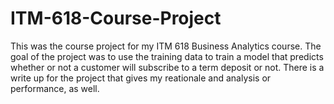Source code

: # ITM-618-Course-Project

This was the course project for my ITM 618 Business Analytics course. The goal of the project was to use the training data to train a model that predicts whether or not a customer will subscribe to a term deposit or not. There is a write up for the project that gives my reationale and analysis or performance, as well. 
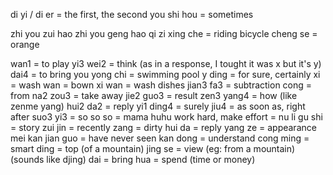 di yi / di er = the first, the second
you shi hou = sometimes

zhi you zui hao
zhi you geng hao
qi zi xing che = riding bicycle
cheng se = orange

wan1 = to play
yi3 wei2 = think (as in a response, I tought it was x but it's y)
dai4 = to bring
you yong chi = swimming pool
y ding = for sure, certainly
xi  = wash
wan = bown
xi wan = wash dishes
jian3 fa3 = subtraction
cong = from
na2 zou3 = take away
jie2 guo3 = result
zen3 yang4 = how (like zenme yang)
hui2 da2 = reply
yi1 ding4 = surely
jiu4 = as soon as, right after
suo3 yi3 = so
so so = mama   huhu
work hard, make effort = nu li
gu shi = story
zui jin = recently 
zang = dirty
hui da = reply
yang ze = appearance
mei kan jian guo = have never seen
kan dong = understand
cong ming = smart
ding = top (of a mountain)
jing se = view (eg: from a mountain) (sounds like djing)
dai = bring
hua = spend (time or money)

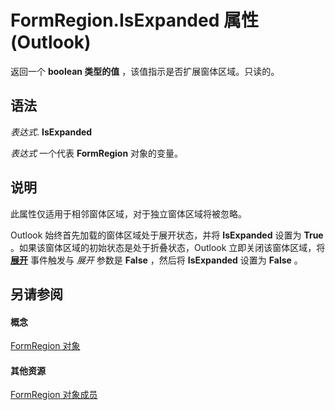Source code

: 
# FormRegion.IsExpanded 属性 (Outlook)

返回一个 **boolean 类型的值** ，该值指示是否扩展窗体区域。只读的。


## 语法

 _表达式_. **IsExpanded**

 _表达式_ 一个代表 **FormRegion** 对象的变量。


## 说明

此属性仅适用于相邻窗体区域，对于独立窗体区域将被忽略。

Outlook 始终首先加载的窗体区域处于展开状态，并将 **IsExpanded** 设置为 **True** 。如果该窗体区域的初始状态是处于折叠状态，Outlook 立即关闭该窗体区域，将 **[展开](9d95c069-6096-6a84-f5b8-a5eeee61fde4.md)** 事件触发与 _展开_ 参数是 **False** ，然后将 **IsExpanded** 设置为 **False** 。


## 另请参阅


#### 概念


[FormRegion 对象](3a0b83eb-4076-9cb3-86a9-68f9e44df89f.md)
#### 其他资源


[FormRegion 对象成员](eb4ff750-2911-8f8d-2ef0-c3f5e7adf4e0.md)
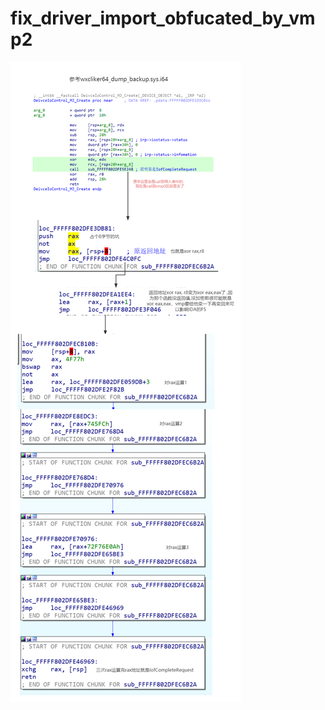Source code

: # fix_driver_import_obfucated_by_vmp2


![img](https://github.com/aobfucated/fix_driver_import_obfucated_by_vmp2/blob/main/vmp%E5%AF%BC%E5%85%A5%E8%A1%A8%E6%B7%B7%E6%B7%86.png)
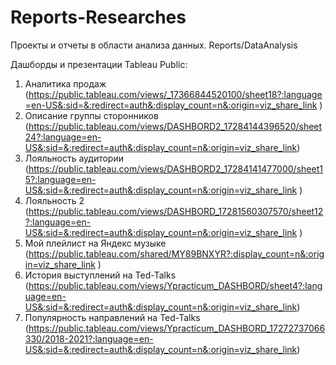 # Reports-Researches
Проекты и отчеты в области анализа данных. Reports/DataAnalysis

Дашборды и презентации Tableau Public:
1. Аналитика продаж (https://public.tableau.com/views/_17366844520100/sheet18?:language=en-US&:sid=&:redirect=auth&:display_count=n&:origin=viz_share_link )
2. Описание группы сторонников (https://public.tableau.com/views/DASHBORD2_17284144396520/sheet24?:language=en-US&:sid=&:redirect=auth&:display_count=n&:origin=viz_share_link)
3. Лояльность аудитории (https://public.tableau.com/views/DASHBORD2_17284141477000/sheet15?:language=en-US&:sid=&:redirect=auth&:display_count=n&:origin=viz_share_link )
4. Лояльность 2 (https://public.tableau.com/views/DASHBORD_17281560307570/sheet12?:language=en-US&:sid=&:redirect=auth&:display_count=n&:origin=viz_share_link )
5. Мой плейлист на Яндекс музыке (https://public.tableau.com/shared/MY89BNXYR?:display_count=n&:origin=viz_share_link )
6. История выступлений на Ted-Talks (https://public.tableau.com/views/Ypracticum_DASHBORD/sheet4?:language=en-US&:sid=&:redirect=auth&:display_count=n&:origin=viz_share_link)
7. Популярность направлений на Ted-Talks (https://public.tableau.com/views/Ypracticum_DASHBORD_17272737066330/2018-2021?:language=en-US&:sid=&:redirect=auth&:display_count=n&:origin=viz_share_link)

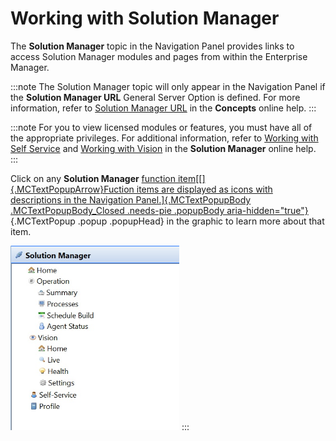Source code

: # Working with Solution Manager

The **Solution Manager** topic in the Navigation Panel provides links to access Solution Manager
modules and pages from within the Enterprise Manager.

:::note
The Solution Manager topic will only appear in the Navigation Panel if the **Solution Manager URL** General Server Option is defined. For more information, refer to [Solution Manager URL](../../../administration/server-options.md#general) in the **Concepts** online help.
:::

:::note
For you to view licensed modules or features, you must have all of the appropriate privileges. For additional information, refer to [Working with Self Service](../Solution-Manager/Working-with-Self-Service.md) and [Working with Vision](../Solution-Manager/Working-with-Vision.md) in the **Solution Manager** online help.
:::

Click on any **Solution Manager** [function item[[]{.MCTextPopupArrow}Fuction items are displayed as icons with
descriptions in the Navigation Panel.]{.MCTextPopupBody
.MCTextPopupBody_Closed .needs-pie .popupBody
aria-hidden="true"}](javascript:void(0)){.MCTextPopup .popup .popupHead}
in the graphic to learn more about that item.

![Solution Manager Topic](../../../Resources/Images/EM/EMsmmenu.png "Solution Manager Topic")
:::
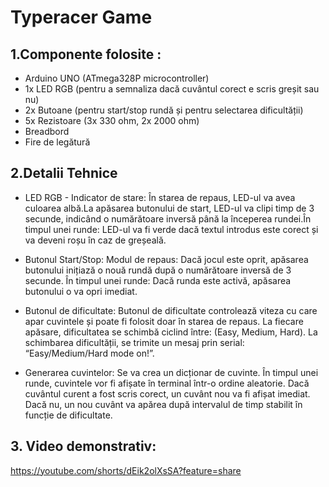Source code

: # Typeracer Game
## 1.Componente folosite :
- Arduino UNO (ATmega328P microcontroller)
- 1x LED RGB (pentru a semnaliza dacă cuvântul corect e scris greșit sau nu)
- 2x Butoane (pentru start/stop rundă și pentru selectarea dificultății)
- 5x Rezistoare (3x 330 ohm, 2x 2000 ohm)
- Breadbord
- Fire de legătură

## 2.Detalii Tehnice
- LED RGB - Indicator de stare: În starea de repaus, LED-ul va avea culoarea albă.La apăsarea butonului de start, LED-ul va clipi timp de 3 secunde, indicând o numărătoare inversă până la începerea rundei.În timpul unei runde: LED-ul va fi verde dacă textul introdus este corect și va deveni roșu în caz de greșeală.
  
- Butonul Start/Stop: Modul de repaus: Dacă jocul este oprit, apăsarea butonului inițiază o nouă rundă după o numărătoare inversă de 3 secunde. În timpul unei runde: Dacă runda este activă, apăsarea butonului o va opri imediat.
  
- Butonul de dificultate: Butonul de dificultate controlează viteza cu care apar cuvintele și poate fi folosit doar în starea de repaus. La fiecare apăsare, dificultatea se schimbă ciclind între: (Easy, Medium, Hard). La schimbarea dificultății, se trimite un mesaj prin serial: “Easy/Medium/Hard mode on!”.

- Generarea cuvintelor: Se va crea un dicționar de cuvinte. În timpul unei runde, cuvintele vor fi afișate în terminal într-o ordine aleatorie. Dacă cuvântul curent a fost scris corect, un cuvânt nou va fi afișat imediat. Dacă nu, un nou cuvânt va apărea după intervalul de timp stabilit în funcție de dificultate.

## 3. Video demonstrativ:
https://youtube.com/shorts/dEik2olXsSA?feature=share
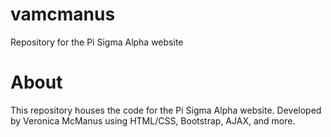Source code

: # vamcmanus
Repository for the Pi Sigma Alpha website

# About
This repository houses the code for the Pi Sigma Alpha website. Developed by Veronica McManus using HTML/CSS, Bootstrap, AJAX, and more.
================
→ **WORK INSTRUCTIONS**
Lines from the one with "Repository for the Pi Sigma Alpha website" through the last line of the listing above: return these exactly, and nothing else.

→ **ANSWER FOR THIS EXERCISE**
Repository for the Pi Sigma Alpha website

# About
This repository houses the code for the Pi Sigma Alpha website. Developed by Veronica McManus using HTML/CSS, Bootstrap, AJAX, and more.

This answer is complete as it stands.